┌─ Supplied information

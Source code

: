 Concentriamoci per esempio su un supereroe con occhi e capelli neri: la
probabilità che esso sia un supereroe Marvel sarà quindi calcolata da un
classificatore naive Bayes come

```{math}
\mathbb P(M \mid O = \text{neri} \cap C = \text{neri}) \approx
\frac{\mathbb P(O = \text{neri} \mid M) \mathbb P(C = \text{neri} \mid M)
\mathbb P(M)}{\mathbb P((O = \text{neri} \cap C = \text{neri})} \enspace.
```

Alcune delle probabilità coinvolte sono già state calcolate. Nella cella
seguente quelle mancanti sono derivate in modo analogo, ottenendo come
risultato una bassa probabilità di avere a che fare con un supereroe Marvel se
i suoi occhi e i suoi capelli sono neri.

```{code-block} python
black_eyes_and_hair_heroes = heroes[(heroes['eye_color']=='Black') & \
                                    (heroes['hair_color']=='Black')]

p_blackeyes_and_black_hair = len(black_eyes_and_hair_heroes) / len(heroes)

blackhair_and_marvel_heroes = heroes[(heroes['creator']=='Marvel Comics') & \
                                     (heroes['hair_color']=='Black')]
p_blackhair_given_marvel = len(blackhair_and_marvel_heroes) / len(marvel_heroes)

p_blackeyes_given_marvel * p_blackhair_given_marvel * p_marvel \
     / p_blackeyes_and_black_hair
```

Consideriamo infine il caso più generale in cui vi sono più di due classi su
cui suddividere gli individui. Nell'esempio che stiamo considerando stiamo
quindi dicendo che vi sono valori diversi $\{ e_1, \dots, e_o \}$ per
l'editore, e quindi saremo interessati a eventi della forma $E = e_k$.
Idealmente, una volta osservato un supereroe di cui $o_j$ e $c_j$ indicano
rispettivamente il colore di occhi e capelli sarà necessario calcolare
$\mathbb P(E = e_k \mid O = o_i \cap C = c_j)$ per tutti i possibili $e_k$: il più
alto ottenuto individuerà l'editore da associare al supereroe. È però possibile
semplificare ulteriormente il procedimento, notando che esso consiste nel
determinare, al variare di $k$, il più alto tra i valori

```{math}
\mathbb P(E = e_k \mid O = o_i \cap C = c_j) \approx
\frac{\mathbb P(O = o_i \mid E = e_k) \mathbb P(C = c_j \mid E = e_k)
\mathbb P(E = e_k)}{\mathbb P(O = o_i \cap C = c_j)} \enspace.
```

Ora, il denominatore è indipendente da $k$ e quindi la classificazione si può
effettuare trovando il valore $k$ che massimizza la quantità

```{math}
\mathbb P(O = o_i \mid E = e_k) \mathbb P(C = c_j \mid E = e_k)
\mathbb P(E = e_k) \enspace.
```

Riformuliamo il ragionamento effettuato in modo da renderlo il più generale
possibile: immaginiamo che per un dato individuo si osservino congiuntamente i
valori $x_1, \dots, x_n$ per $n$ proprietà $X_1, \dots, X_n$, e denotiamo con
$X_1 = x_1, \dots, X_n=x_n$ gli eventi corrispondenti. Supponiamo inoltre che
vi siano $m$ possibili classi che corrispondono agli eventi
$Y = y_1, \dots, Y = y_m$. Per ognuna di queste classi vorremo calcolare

└─

Aim of the task: What you return should match the data character for character.

Worked solution:
Source code

: Concentriamoci per esempio su un supereroe con occhi e capelli neri: la
probabilità che esso sia un supereroe Marvel sarà quindi calcolata da un
classificatore naive Bayes come

```{math}
\mathbb P(M \mid O = \text{neri} \cap C = \text{neri}) \approx
\frac{\mathbb P(O = \text{neri} \mid M) \mathbb P(C = \text{neri} \mid M)
\mathbb P(M)}{\mathbb P((O = \text{neri} \cap C = \text{neri})} \enspace.
```

Alcune delle probabilità coinvolte sono già state calcolate. Nella cella
seguente quelle mancanti sono derivate in modo analogo, ottenendo come
risultato una bassa probabilità di avere a che fare con un supereroe Marvel se
i suoi occhi e i suoi capelli sono neri.

```{code-block} python
black_eyes_and_hair_heroes = heroes[(heroes['eye_color']=='Black') & \
                                    (heroes['hair_color']=='Black')]

p_blackeyes_and_black_hair = len(black_eyes_and_hair_heroes) / len(heroes)

blackhair_and_marvel_heroes = heroes[(heroes['creator']=='Marvel Comics') & \
                                     (heroes['hair_color']=='Black')]
p_blackhair_given_marvel = len(blackhair_and_marvel_heroes) / len(marvel_heroes)

p_blackeyes_given_marvel * p_blackhair_given_marvel * p_marvel \
     / p_blackeyes_and_black_hair
```

Consideriamo infine il caso più generale in cui vi sono più di due classi su
cui suddividere gli individui. Nell'esempio che stiamo considerando stiamo
quindi dicendo che vi sono valori diversi $\{ e_1, \dots, e_o \}$ per
l'editore, e quindi saremo interessati a eventi della forma $E = e_k$.
Idealmente, una volta osservato un supereroe di cui $o_j$ e $c_j$ indicano
rispettivamente il colore di occhi e capelli sarà necessario calcolare
$\mathbb P(E = e_k \mid O = o_i \cap C = c_j)$ per tutti i possibili $e_k$: il più
alto ottenuto individuerà l'editore da associare al supereroe. È però possibile
semplificare ulteriormente il procedimento, notando che esso consiste nel
determinare, al variare di $k$, il più alto tra i valori

```{math}
\mathbb P(E = e_k \mid O = o_i \cap C = c_j) \approx
\frac{\mathbb P(O = o_i \mid E = e_k) \mathbb P(C = c_j \mid E = e_k)
\mathbb P(E = e_k)}{\mathbb P(O = o_i \cap C = c_j)} \enspace.
```

Ora, il denominatore è indipendente da $k$ e quindi la classificazione si può
effettuare trovando il valore $k$ che massimizza la quantità

```{math}
\mathbb P(O = o_i \mid E = e_k) \mathbb P(C = c_j \mid E = e_k)
\mathbb P(E = e_k) \enspace.
```

Riformuliamo il ragionamento effettuato in modo da renderlo il più generale
possibile: immaginiamo che per un dato individuo si osservino congiuntamente i
valori $x_1, \dots, x_n$ per $n$ proprietà $X_1, \dots, X_n$, e denotiamo con
$X_1 = x_1, \dots, X_n=x_n$ gli eventi corrispondenti. Supponiamo inoltre che
vi siano $m$ possibili classi che corrispondono agli eventi
$Y = y_1, \dots, Y = y_m$. Per ognuna di queste classi vorremo calcolare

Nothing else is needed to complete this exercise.